On Tuesday evening, Kim Kardashian posted on her social media accounts announcing the end of her family’s long-running and popular television show, Keeping Up With the Kardashians. The show’s final season will air in early 2021, marking 14 continuous years (and according to Kim, 20 seasons) of the Kardashian family being on television. The pop culture-shifting reality show began back in 2007 when the only fame-adjacent member of the family was Kim, who was known primarily as Paris Hilton’s personal assistant until the release of her sex tape with then-boyfriend Ray J—an event that set her, and soon her whole family, on the path towards stardom.
The impact of KUWTK was undeniable—not only did it turn every member of the Kardashian-Jenner family (and some of their various significant others) into internationally recognized celebrities, it also shifted what “celebrity” even entailed. Over its years on air, the show spawned countless memes and pop culture moments, millions of arguments on the internet about cultural appropriation, and a small village of Kardashian/Jenner children. But in recent years, it was impossible not to notice that KUWTK had begun to feel redundant and behind the times. Not to state the obvious, but the way we interact with celebrities (and celebrity gossip), is drastically different now than it was 13 years ago. The prevalence of social media has dramatically changed the access that the average person can potentially have to the lives of the wealthy and famous, and the expectations of fans have shifted accordingly.
Many of the show’s most dramatic storylines in recent years have been in the news as they’re happening in real-time, leaving KUWTK to try to find a way to make the events feel newly dramatic many months and thousands of news cycles after they’ve already been hashed out by gossip blogs and internet commenters. Think of the Jordyn Woods and Tristan Thompson cheating drama, or even about any of Kanye’s recent antics—odds are you heard about them on Twitter long before the show had the opportunity to talk about them.
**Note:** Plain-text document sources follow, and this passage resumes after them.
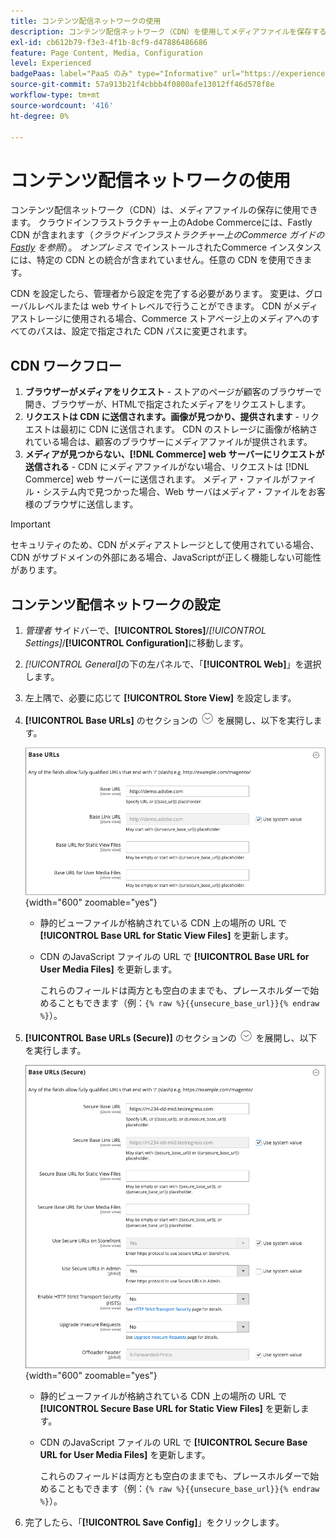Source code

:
 ```yaml
---
title: コンテンツ配信ネットワークの使用
description: コンテンツ配信ネットワーク（CDN）を使用してメディアファイルを保存する方法について説明します。
exl-id: cb612b79-f3e3-4f1b-8cf9-d47886486686
feature: Page Content, Media, Configuration
level: Experienced
badgePaas: label="PaaS のみ" type="Informative" url="https://experienceleague.adobe.com/en/docs/commerce/user-guides/product-solutions" tooltip="Adobe Commerce on Cloud プロジェクト（Adobeが管理する PaaS インフラストラクチャ）およびオンプレミスプロジェクトにのみ適用されます。"
source-git-commit: 57a913b21f4cbbb4f0800afe13012ff46d578f8e
workflow-type: tm+mt
source-wordcount: '416'
ht-degree: 0%

---
```


# コンテンツ配信ネットワークの使用

コンテンツ配信ネットワーク（CDN）は、メディアファイルの保存に使用できます。 クラウドインフラストラクチャー上のAdobe Commerceには、Fastly CDN が含まれます（_クラウドインフラストラクチャー上のCommerce ガイドの [Fastly](https://experienceleague.adobe.com/docs/commerce-cloud-service/user-guide/cdn/fastly.html) を参照_）。 _オンプレミス_ でインストールされたCommerce インスタンスには、特定の CDN との統合が含まれていません。任意の CDN を使用できます。

CDN を設定したら、管理者から設定を完了する必要があります。 変更は、グローバルレベルまたは web サイトレベルで行うことができます。 CDN がメディアストレージに使用される場合、Commerce ストアページ上のメディアへのすべてのパスは、設定で指定された CDN パスに変更されます。

## CDN ワークフロー

1. **ブラウザーがメディアをリクエスト** - ストアのページが顧客のブラウザーで開き、ブラウザーが、HTMLで指定されたメディアをリクエストします。
1. **リクエストは CDN に送信されます。画像が見つかり、提供されます** - リクエストは最初に CDN に送信されます。 CDN のストレージに画像が格納されている場合は、顧客のブラウザーにメディアファイルが提供されます。
1. **メディアが見つからない、[!DNL Commerce] web サーバーにリクエストが送信される** - CDN にメディアファイルがない場合、リクエストは [!DNL Commerce] web サーバーに送信されます。 メディア・ファイルがファイル・システム内で見つかった場合、Web サーバはメディア・ファイルをお客様のブラウザに送信します。

>[!IMPORTANT]
>
>セキュリティのため、CDN がメディアストレージとして使用されている場合、CDN がサブドメインの外部にある場合、JavaScriptが正しく機能しない可能性があります。

## コンテンツ配信ネットワークの設定

1. _管理者_ サイドバーで、**[!UICONTROL Stores]**/_[!UICONTROL Settings]_/**[!UICONTROL Configuration]**&#x200B;に移動します。

1. _[!UICONTROL General]_&#x200B;の下の左パネルで、「**[!UICONTROL Web]**」を選択します。

1. 左上隅で、必要に応じて **[!UICONTROL Store View]** を設定します。

1. **[!UICONTROL Base URLs]** のセクションの ![ 展開セレクター ](../assets/icon-display-expand.png) を展開し、以下を実行します。

   ![ 一般設定 – web ベース URL](./assets/web-base-urls.png){width="600" zoomable="yes"}

   - 静的ビューファイルが格納されている CDN 上の場所の URL で **[!UICONTROL Base URL for Static View Files]** を更新します。

   - CDN のJavaScript ファイルの URL で **[!UICONTROL Base URL for User Media Files]** を更新します。

     これらのフィールドは両方とも空白のままでも、プレースホルダーで始めることもできます（例：`{% raw %}{{unsecure_base_url}}{% endraw %}`）。

1. **[!UICONTROL Base URLs (Secure)]** のセクションの ![ 展開セレクター ](../assets/icon-display-expand.png) を展開し、以下を実行します。

   ![ 一般設定 – web ベース URL （セキュア） ](./assets/web-base-urls-secure.png){width="600" zoomable="yes"}

   - 静的ビューファイルが格納されている CDN 上の場所の URL で **[!UICONTROL Secure Base URL for Static View Files]** を更新します。

   - CDN のJavaScript ファイルの URL で **[!UICONTROL Secure Base URL for User Media Files]** を更新します。

     これらのフィールドは両方とも空白のままでも、プレースホルダーで始めることもできます（例：`{% raw %}{{unsecure_base_url}}{% endraw %}`）。

1. 完了したら、「**[!UICONTROL Save Config]**」をクリックします。

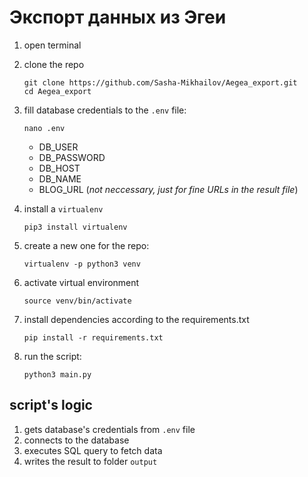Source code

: # Экспорт данных из Эгеи

1. open terminal 

2. clone the repo
    ```
   git clone https://github.com/Sasha-Mikhailov/Aegea_export.git
   cd Aegea_export
    ```
   
3. fill database credentials to the `.env` file:
    ```
    nano .env
    ```
    - DB_USER 
    - DB_PASSWORD
    - DB_HOST
    - DB_NAME
    - BLOG_URL (_not neccessary, just for fine URLs in the result file_)

4. install a `virtualenv`
    ```
    pip3 install virtualenv 
    ```
5. create a new one for the repo:
    ```
    virtualenv -p python3 venv
    ```
6. activate virtual environment
    ```
    source venv/bin/activate
    ```
7. install dependencies according to the requirements.txt
    ```
    pip install -r requirements.txt 
    ```
8. run the script:
    ```
    python3 main.py 
    ```
## script's logic
1. gets database's credentials from  `.env` file 
2. connects to the database
3. executes SQL query to fetch data
4. writes the result to folder `output`







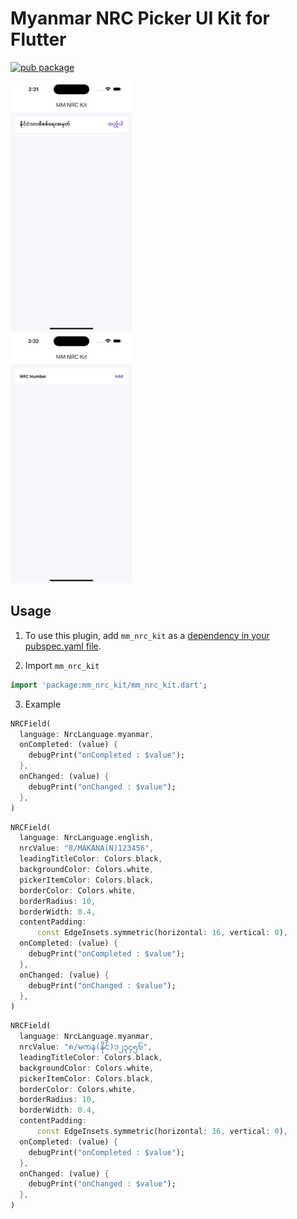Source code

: # Myanmar NRC Picker UI Kit for Flutter

<?code-excerpt path-base="example/lib"?>

[![pub package](https://img.shields.io/pub/v/mm_nrc_kit.svg)](https://pub.dev/packages/mm_nrc_kit)

<img src="https://github.com/yayyar/mm_nrc_kit/raw/main/testing/mm_nrc_kit_mm.gif" width="195" height="400" />
<br>
<img src="https://github.com/yayyar/mm_nrc_kit/raw/main/testing/mm_nrc_kit_eng.gif" width="195" height="400" />

## Usage

1. To use this plugin, add `mm_nrc_kit` as a [dependency in your pubspec.yaml file](https://flutter.dev/docs/development/platform-integration/platform-channels).

2. Import `mm_nrc_kit`
```dart
import 'package:mm_nrc_kit/mm_nrc_kit.dart';
```

3. Example
```dart
NRCField(
  language: NrcLanguage.myanmar,
  onCompleted: (value) {
    debugPrint("onCompleted : $value");
  },
  onChanged: (value) {
    debugPrint("onChanged : $value");
  },
)
```
```dart
NRCField(
  language: NrcLanguage.english,
  nrcValue: "8/MAKANA(N)123456",
  leadingTitleColor: Colors.black,
  backgroundColor: Colors.white,
  pickerItemColor: Colors.black,
  borderColor: Colors.white,
  borderRadius: 10,
  borderWidth: 0.4,
  contentPadding:
      const EdgeInsets.symmetric(horizontal: 16, vertical: 0),
  onCompleted: (value) {
    debugPrint("onCompleted : $value");
  },
  onChanged: (value) {
    debugPrint("onChanged : $value");
  },
)
```

```dart
NRCField(
  language: NrcLanguage.myanmar,
  nrcValue: "၈/မကန(နိုင်)၁၂၃၄၅၆",
  leadingTitleColor: Colors.black,
  backgroundColor: Colors.white,
  pickerItemColor: Colors.black,
  borderColor: Colors.white,
  borderRadius: 10,
  borderWidth: 0.4,
  contentPadding:
      const EdgeInsets.symmetric(horizontal: 16, vertical: 0),
  onCompleted: (value) {
    debugPrint("onCompleted : $value");
  },
  onChanged: (value) {
    debugPrint("onChanged : $value");
  },
)
```
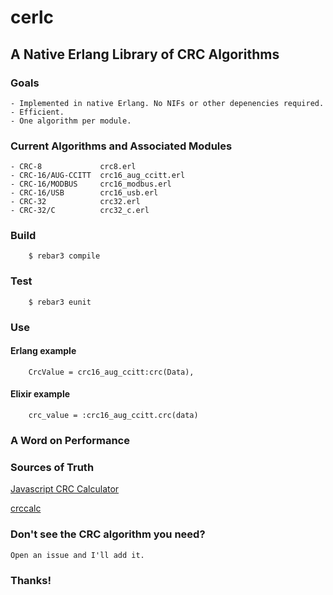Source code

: # cerlc

## A Native Erlang Library of CRC Algorithms

### Goals
    - Implemented in native Erlang. No NIFs or other depenencies required.
    - Efficient.
    - One algorithm per module.

### Current Algorithms and Associated Modules
    - CRC-8             crc8.erl
    - CRC-16/AUG-CCITT  crc16_aug_ccitt.erl
    - CRC-16/MODBUS     crc16_modbus.erl
    - CRC-16/USB        crc16_usb.erl
    - CRC-32            crc32.erl
    - CRC-32/C          crc32_c.erl

### Build
```
    $ rebar3 compile
```

### Test
```
    $ rebar3 eunit
```

### Use

#### Erlang example
```
    CrcValue = crc16_aug_ccitt:crc(Data),
```

#### Elixir example
```
    crc_value = :crc16_aug_ccitt.crc(data)
```

### A Word on Performance

### Sources of Truth
[Javascript CRC Calculator](http://www.sunshine2k.de/coding/javascript/crc/crc_js.html)

[crccalc](https://crccalc.com/)

### Don't see the CRC algorithm you need?
    Open an issue and I'll add it.

### Thanks!
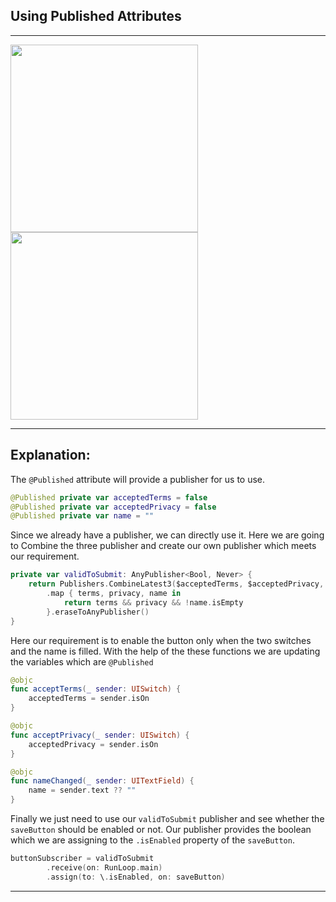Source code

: ## Using Published Attributes

___
<img src="https://user-images.githubusercontent.com/31185862/150397222-649ab1b0-a135-40dc-8e61-a6068b292624.png" width="300" />
<img src="https://user-images.githubusercontent.com/31185862/150397230-8fca4456-2940-4f50-aa65-1a5d49a43e13.png" width="300" />

___

## Explanation:

The `@Published` attribute will provide a publisher for us to use. 

```swift
@Published private var acceptedTerms = false
@Published private var acceptedPrivacy = false
@Published private var name = ""
```

Since we already have a publisher, we can directly use it. Here we are going to Combine the three publisher and create our own publisher which meets our requirement.

```swift
private var validToSubmit: AnyPublisher<Bool, Never> {
    return Publishers.CombineLatest3($acceptedTerms, $acceptedPrivacy, $name)
        .map { terms, privacy, name in
            return terms && privacy && !name.isEmpty
        }.eraseToAnyPublisher()
}
```

Here our requirement is to enable the button only when the two switches and the name is filled. With the help of the these functions we are updating the variables which are `@Published`

```swift
@objc
func acceptTerms(_ sender: UISwitch) {
    acceptedTerms = sender.isOn
}

@objc
func acceptPrivacy(_ sender: UISwitch) {
    acceptedPrivacy = sender.isOn
}

@objc
func nameChanged(_ sender: UITextField) {
    name = sender.text ?? ""
}
```

Finally we just need to use our `validToSubmit` publisher and see whether the `saveButton` should be enabled or not. Our publisher provides the boolean which we are assigning to the `.isEnabled` property of the `saveButton`.

```swift
buttonSubscriber = validToSubmit
        .receive(on: RunLoop.main)
        .assign(to: \.isEnabled, on: saveButton)
```
___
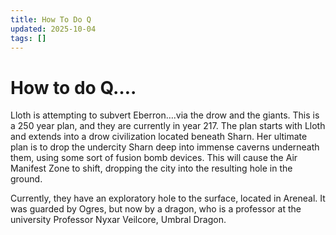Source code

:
 ```yaml
---
title: How To Do Q
updated: 2025-10-04
tags: []
---
```


# How to do Q….




Lloth is attempting to subvert Eberron….via the drow and the giants. This is a 250 year plan, and they are currently in year 217. The plan starts with Lloth and extends into a drow civilization located beneath Sharn. Her ultimate plan is to drop the undercity Sharn deep into immense caverns underneath them, using some sort of fusion bomb devices. This will cause the Air Manifest Zone to shift, dropping the city into the resulting hole in the ground.

Currently, they have an exploratory hole to the surface, located in Areneal. It was guarded by Ogres, but now by a dragon, who is a professor at the university Professor Nyxar Veilcore, Umbral Dragon.

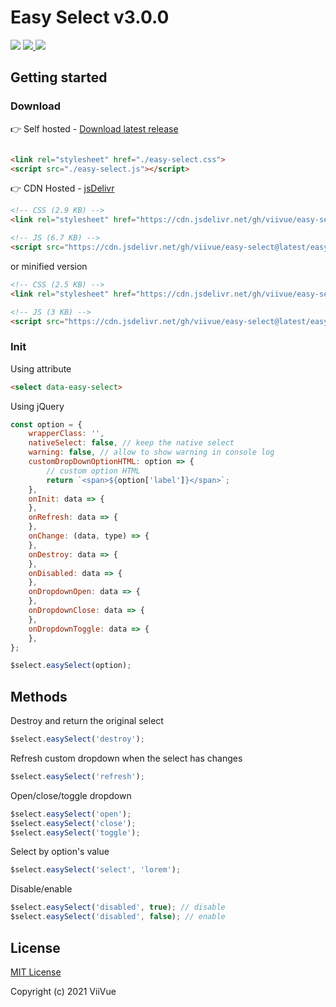 # Easy Select v3.0.0

<div>
<span>
   <img src="https://img.shields.io/badge/Version-v3.0.0-0088ff">
   </span>
 <a href="https://viivue.github.io/easy-select/">
   <img src="https://img.shields.io/badge/-Demo-0273A9">
   </a>
<a href="https://www.jsdelivr.com/package/gh/viivue/easy-select">
   <img src="https://data.jsdelivr.com/v1/package/gh/viivue/easy-select/badge?style=rounded">
   </a>
 </div>

## Getting started

### Download

👉 Self hosted - [Download latest release](https://github.com/viivue/easy-select/releases/latest)

```html

<link rel="stylesheet" href="./easy-select.css">
<script src="./easy-select.js"></script>
```

👉 CDN Hosted - [jsDelivr](https://www.jsdelivr.com/package/gh/viivue/easy-select)

```html
<!-- CSS (2.9 KB) -->
<link rel="stylesheet" href="https://cdn.jsdelivr.net/gh/viivue/easy-select@latest/easy-select.css">

<!-- JS (6.7 KB) -->
<script src="https://cdn.jsdelivr.net/gh/viivue/easy-select@latest/easy-select.js"></script>
```

or minified version

```html
<!-- CSS (2.5 KB) -->
<link rel="stylesheet" href="https://cdn.jsdelivr.net/gh/viivue/easy-select@latest/easy-select.min.css">

<!-- JS (3 KB) -->
<script src="https://cdn.jsdelivr.net/gh/viivue/easy-select@latest/easy-select.min.js"></script>
```

### Init

Using attribute

```html
<select data-easy-select>
```

Using jQuery

```js
const option = {
    wrapperClass: '',
    nativeSelect: false, // keep the native select
    warning: false, // allow to show warning in console log
    customDropDownOptionHTML: option => {
        // custom option HTML
        return `<span>${option['label']}</span>`;
    },
    onInit: data => {
    },
    onRefresh: data => {
    },
    onChange: (data, type) => {
    },
    onDestroy: data => {
    },
    onDisabled: data => {
    },
    onDropdownOpen: data => {
    },
    onDropdownClose: data => {
    },
    onDropdownToggle: data => {
    },
};

$select.easySelect(option);
```

## Methods

Destroy and return the original select

```js
$select.easySelect('destroy');
```

Refresh custom dropdown when the select has changes

```js
$select.easySelect('refresh');
```

Open/close/toggle dropdown

```js
$select.easySelect('open');
$select.easySelect('close');
$select.easySelect('toggle');
```

Select by option's value

```js
$select.easySelect('select', 'lorem');
```

Disable/enable

```js
$select.easySelect('disabled', true); // disable
$select.easySelect('disabled', false); // enable
```

## License

[MIT License](https://github.com/viivue/easy-select/blob/master/LICENSE)

Copyright (c) 2021 ViiVue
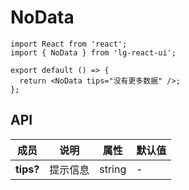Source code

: <!--
 * @Author: Li-HONGYAO
 * @Date: 2021-05-26 14:14:37
 * @LastEditTime: 2021-05-26 14:45:37
 * @LastEditors: Li-HONGYAO
 * @Description:
 * @FilePath: \lg-react-ui\src\components\NoData\index.md
-->

# NoData

```tsx
import React from 'react';
import { NoData } from 'lg-react-ui';

export default () => {
  return <NoData tips="没有更多数据" />;
};
```

## API

| 成员      | 说明     | 属性   | 默认值 |
| --------- | -------- | ------ | ------ |
| **tips?** | 提示信息 | string | -      |
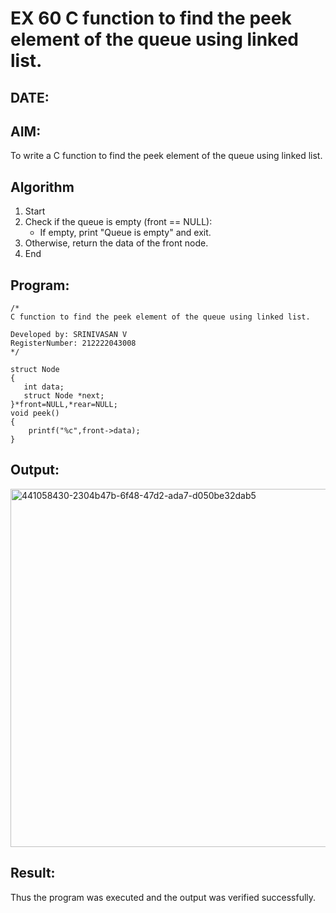 # EX 60 C function to find the peek element of the queue using linked list.
## DATE:
## AIM:
To write a C function to find the peek element of the queue using linked list.

## Algorithm
1. Start
2. Check if the queue is empty (front == NULL):
     * If empty, print "Queue is empty" and exit.
3. Otherwise, return the data of the front node.
4. End   

## Program:
```
/*
C function to find the peek element of the queue using linked list.

Developed by: SRINIVASAN V
RegisterNumber: 212222043008
*/
```
```
struct Node
{
   int data;
   struct Node *next;
}*front=NULL,*rear=NULL;
void peek()
{
    printf("%c",front->data);
}
```

## Output:

<img width="592" height="573" alt="441058430-2304b47b-6f48-47d2-ada7-d050be32dab5" src="https://github.com/user-attachments/assets/98dbb956-be3c-4747-a2b1-57ba06e181f1" />


## Result:
Thus the program was executed and the output was verified successfully.
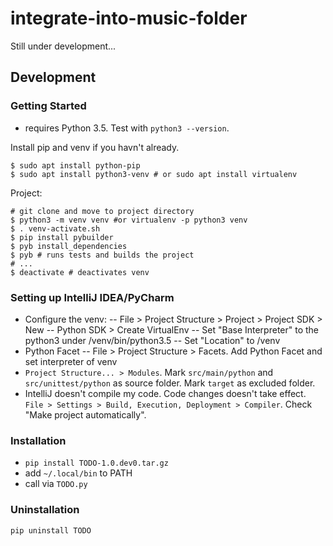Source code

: # integrate-into-music-folder
Still under development...

## Development

### Getting Started
- requires Python 3.5. Test with `python3 --version`.

Install pip and venv if you havn't already.
```
$ sudo apt install python-pip
$ sudo apt install python3-venv # or sudo apt install virtualenv
```

Project:
```
# git clone and move to project directory
$ python3 -m venv venv #or virtualenv -p python3 venv
$ . venv-activate.sh
$ pip install pybuilder
$ pyb install_dependencies
$ pyb # runs tests and builds the project
# ...
$ deactivate # deactivates venv
```

### Setting up IntelliJ IDEA/PyCharm
- Configure the venv:
-- File > Project Structure > Project > Project SDK > New
-- Python SDK > Create VirtualEnv
-- Set "Base Interpreter" to the python3 under <project>/venv/bin/python3.5
-- Set "Location" to <project>/venv
- Python Facet
-- File > Project Structure > Facets. Add Python Facet and set interpreter of venv
- `Project Structure... > Modules`. Mark `src/main/python` and `src/unittest/python` as source folder. Mark `target` as excluded folder.
- IntelliJ doesn't compile my code. Code changes doesn't take effect. `File > Settings > Build, Execution, Deployment > Compiler`. Check "Make project automatically".

### Installation
- `pip install TODO-1.0.dev0.tar.gz`
- add `~/.local/bin` to PATH
- call via `TODO.py`

### Uninstallation
`pip uninstall TODO`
It seems possible the decision to shutter KUWTK at this moment could also have been influenced by the shifting societal views on celebrity and wealth. We are no longer in the days of MTV Cribs, when society was fascinated and awe-struck by extravagant displays of wealth. The U.S. is currently experiencing its second recession in less than two decades and is in the midst of a literal pandemic, leaving people with less and less interest in the attempts of the rich and famous to flex on the rest of us with their expensive cars and luxurious vacations.
But regardless of whether you kept up with the Kardashians enthusiastically or reluctantly, it’s impossible to deny the impact the family had on not only reality television but on the entire landscape of popular culture. Although it would be laughable to believe that KUWTK is the last time we will see any of the Kardashians on television, this is certainly the end of an era.
Kim seemed to recognize that herself, as she ended her Instagram post announcing the news by thanking their fans.
“Without Keeping Up with The Kardashians, I wouldn’t be where I am today. I am so incredibly grateful to everyone who has watched and supported me and my family these past 14 incredible years. This show made us who we are and I will be forever in debt to everyone who played a role in shaping our careers and changing our lives forever.